* Task goal:
Within the records, say how many lines include the word "domain"; the answer should be the number and no more.

Stored items from a collection
········
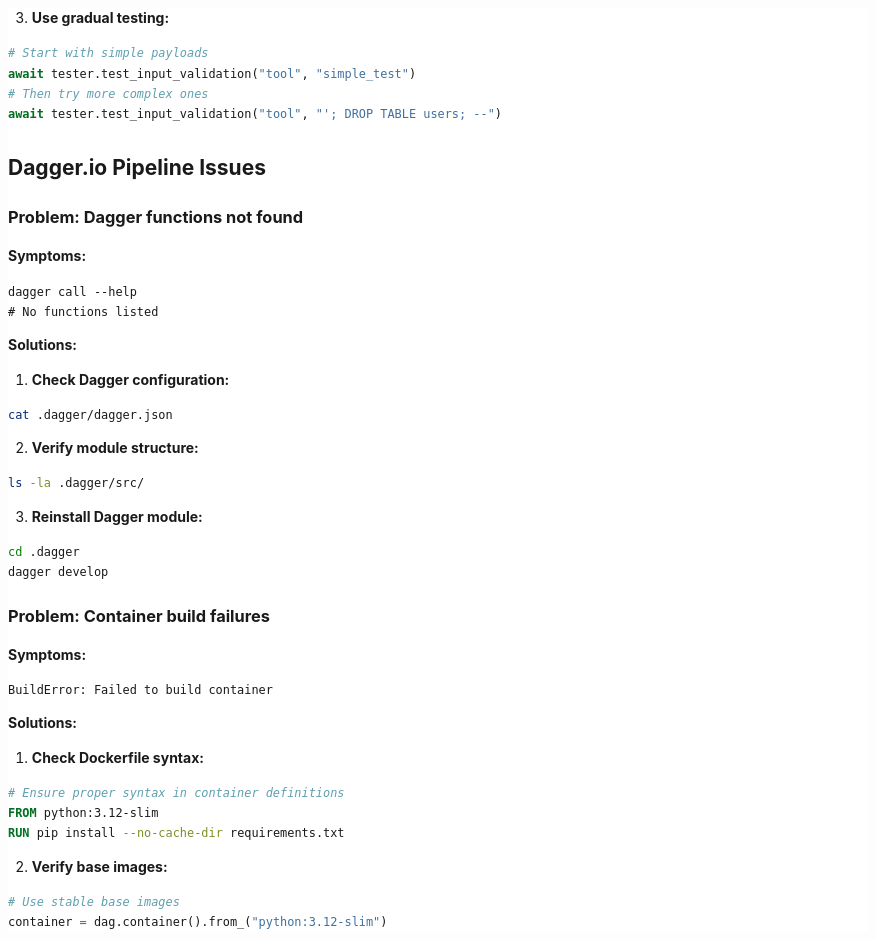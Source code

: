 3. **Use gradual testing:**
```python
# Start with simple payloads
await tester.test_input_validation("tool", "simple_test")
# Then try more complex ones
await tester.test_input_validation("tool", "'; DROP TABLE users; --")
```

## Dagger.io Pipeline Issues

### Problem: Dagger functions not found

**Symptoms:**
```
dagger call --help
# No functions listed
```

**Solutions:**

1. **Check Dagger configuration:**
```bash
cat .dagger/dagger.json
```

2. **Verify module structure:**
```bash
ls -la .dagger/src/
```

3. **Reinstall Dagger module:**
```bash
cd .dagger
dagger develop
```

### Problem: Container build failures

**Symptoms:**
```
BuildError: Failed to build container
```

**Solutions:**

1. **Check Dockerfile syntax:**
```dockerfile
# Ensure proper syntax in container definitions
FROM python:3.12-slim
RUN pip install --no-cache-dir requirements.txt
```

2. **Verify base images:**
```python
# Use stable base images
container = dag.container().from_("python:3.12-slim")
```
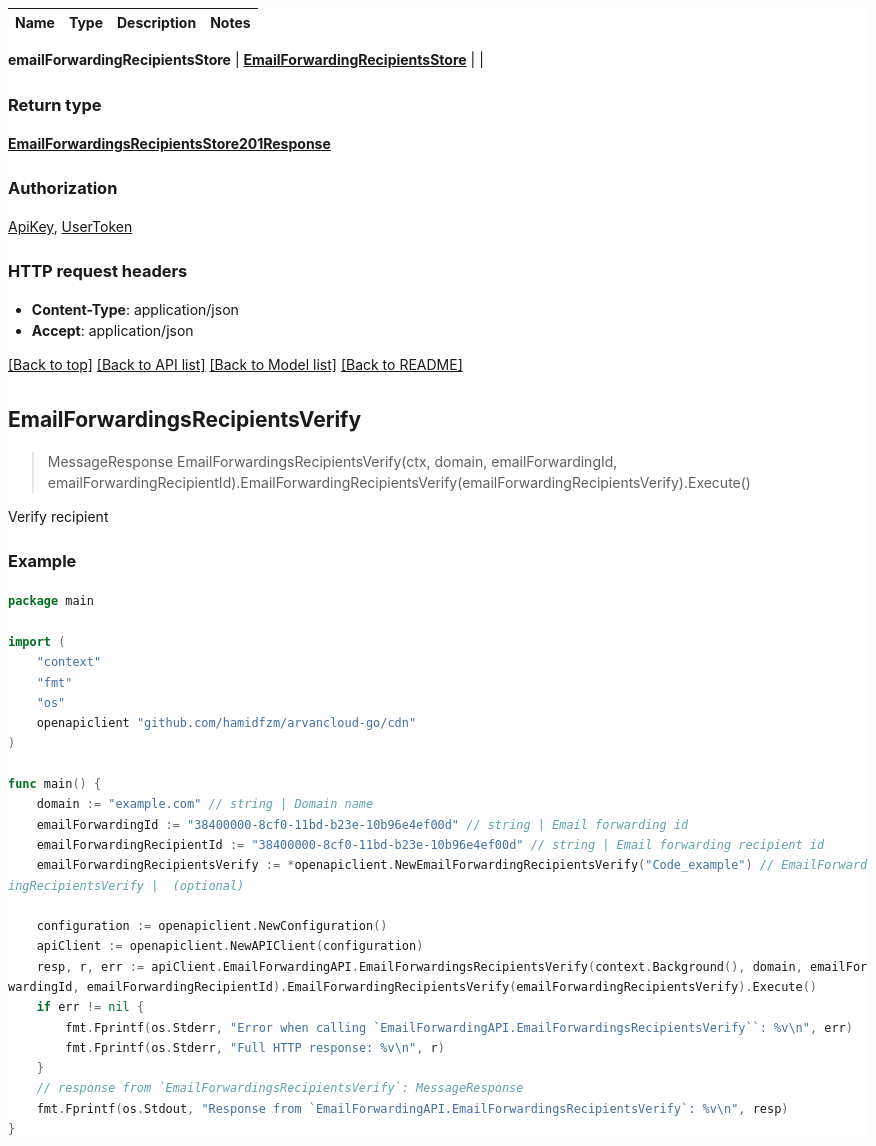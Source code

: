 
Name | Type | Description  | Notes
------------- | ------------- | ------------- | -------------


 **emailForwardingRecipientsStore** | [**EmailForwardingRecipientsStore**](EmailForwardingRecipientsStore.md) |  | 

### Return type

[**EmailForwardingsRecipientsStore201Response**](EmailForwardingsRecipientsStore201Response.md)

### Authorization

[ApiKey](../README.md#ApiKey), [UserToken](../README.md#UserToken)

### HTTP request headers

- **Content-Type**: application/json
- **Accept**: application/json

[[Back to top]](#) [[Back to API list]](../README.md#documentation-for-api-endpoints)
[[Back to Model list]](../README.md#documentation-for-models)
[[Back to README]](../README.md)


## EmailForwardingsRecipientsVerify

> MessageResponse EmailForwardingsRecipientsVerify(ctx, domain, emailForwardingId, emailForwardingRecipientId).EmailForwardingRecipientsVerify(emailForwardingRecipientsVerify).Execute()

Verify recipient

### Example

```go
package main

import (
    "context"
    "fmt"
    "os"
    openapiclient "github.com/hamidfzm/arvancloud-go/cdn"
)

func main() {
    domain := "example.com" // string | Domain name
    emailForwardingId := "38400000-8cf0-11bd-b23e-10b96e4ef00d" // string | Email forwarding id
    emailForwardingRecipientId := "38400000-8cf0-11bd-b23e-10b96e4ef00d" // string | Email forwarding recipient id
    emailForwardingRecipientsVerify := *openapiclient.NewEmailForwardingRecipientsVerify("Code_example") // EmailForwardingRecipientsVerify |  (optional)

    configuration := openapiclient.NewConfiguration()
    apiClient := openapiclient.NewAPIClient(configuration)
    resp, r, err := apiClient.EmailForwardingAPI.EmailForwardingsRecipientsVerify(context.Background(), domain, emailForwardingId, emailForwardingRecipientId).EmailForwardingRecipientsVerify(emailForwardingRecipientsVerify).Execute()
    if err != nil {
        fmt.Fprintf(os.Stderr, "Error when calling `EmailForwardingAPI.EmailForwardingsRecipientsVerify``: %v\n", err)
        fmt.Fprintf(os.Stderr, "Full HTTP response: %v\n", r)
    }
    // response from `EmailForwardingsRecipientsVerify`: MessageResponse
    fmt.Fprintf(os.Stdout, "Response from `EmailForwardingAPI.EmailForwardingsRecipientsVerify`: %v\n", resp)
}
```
········
* Answer to this exercise:
3